7 March 2019

Delphine et Carole, insoumuses



Callisto McNulty : 2019
Delphine and Carole

In the 1970s, legendary actress Delphine Seyrig could be seen on the big screen as a singing fairy, a lesbian vampire, an ethereal ambassador's spouse, and a potato-peeling housewife. She was active as a feminist at the same time, which equally meant taking the camera into her own hands. Along with Carole Roussopoulos, she was one of the first video activists in France, not only documenting protests by the French women's movement, but also using the new medium to counter the dominant representation of women on TV and elsewhere with their own images and commentaries. As part of this project of narrating their own stories, they held video workshops too and founded the feminist archive Centre audiovisuel Simone de Beauvoir.

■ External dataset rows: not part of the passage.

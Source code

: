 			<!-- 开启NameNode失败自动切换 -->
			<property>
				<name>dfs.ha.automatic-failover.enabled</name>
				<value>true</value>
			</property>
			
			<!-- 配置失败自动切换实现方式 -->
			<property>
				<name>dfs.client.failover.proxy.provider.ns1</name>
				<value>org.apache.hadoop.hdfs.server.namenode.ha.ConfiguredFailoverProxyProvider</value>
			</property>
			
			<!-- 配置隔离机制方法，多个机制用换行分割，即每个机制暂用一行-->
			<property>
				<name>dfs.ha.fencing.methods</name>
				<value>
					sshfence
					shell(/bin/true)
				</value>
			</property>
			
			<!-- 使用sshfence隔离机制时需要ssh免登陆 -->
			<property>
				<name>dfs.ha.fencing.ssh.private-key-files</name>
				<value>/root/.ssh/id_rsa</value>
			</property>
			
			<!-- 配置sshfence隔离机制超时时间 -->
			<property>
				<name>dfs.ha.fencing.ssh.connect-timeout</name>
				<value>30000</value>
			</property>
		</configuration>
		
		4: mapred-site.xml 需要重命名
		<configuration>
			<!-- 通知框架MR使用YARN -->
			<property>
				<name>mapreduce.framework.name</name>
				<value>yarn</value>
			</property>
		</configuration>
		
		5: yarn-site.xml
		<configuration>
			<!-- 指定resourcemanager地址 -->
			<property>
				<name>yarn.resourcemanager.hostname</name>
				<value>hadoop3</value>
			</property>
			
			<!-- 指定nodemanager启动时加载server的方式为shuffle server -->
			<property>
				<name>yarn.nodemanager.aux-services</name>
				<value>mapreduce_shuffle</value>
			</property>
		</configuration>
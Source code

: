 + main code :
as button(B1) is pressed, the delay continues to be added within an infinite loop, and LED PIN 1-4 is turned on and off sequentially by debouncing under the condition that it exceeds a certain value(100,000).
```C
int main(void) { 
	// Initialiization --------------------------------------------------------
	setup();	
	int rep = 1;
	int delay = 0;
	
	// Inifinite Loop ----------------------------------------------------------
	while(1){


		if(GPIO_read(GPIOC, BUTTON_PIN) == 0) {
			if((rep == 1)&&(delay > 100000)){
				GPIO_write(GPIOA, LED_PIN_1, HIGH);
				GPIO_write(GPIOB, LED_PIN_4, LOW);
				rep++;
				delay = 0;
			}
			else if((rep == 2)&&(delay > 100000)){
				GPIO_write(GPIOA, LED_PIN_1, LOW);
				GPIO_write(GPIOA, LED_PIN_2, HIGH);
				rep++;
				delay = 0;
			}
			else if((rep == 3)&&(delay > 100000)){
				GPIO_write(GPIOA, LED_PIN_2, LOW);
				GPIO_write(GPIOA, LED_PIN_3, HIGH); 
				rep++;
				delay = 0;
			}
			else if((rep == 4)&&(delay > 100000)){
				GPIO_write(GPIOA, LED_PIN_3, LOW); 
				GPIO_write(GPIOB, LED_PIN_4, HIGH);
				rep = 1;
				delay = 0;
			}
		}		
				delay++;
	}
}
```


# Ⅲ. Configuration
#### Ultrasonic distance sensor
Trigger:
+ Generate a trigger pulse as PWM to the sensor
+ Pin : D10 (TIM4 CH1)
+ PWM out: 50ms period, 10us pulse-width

Making use of a generous selection of excerpts from feminist works by the video groups "Les Insoumuses" and "Video Out" as well as from talk shows featuring Simone de Beauvoir, Marguerite Duras, and Chantal Akerman among others, this film both writes a chapter in the history of feminism and traces the beginnings of a creative political practice that used boldness, humour, and subversion to unite collective action, media intervention, and archival documentation. Callisto McNulty's documentary premiered in the Forum section at Berlin International Film Festival 2019.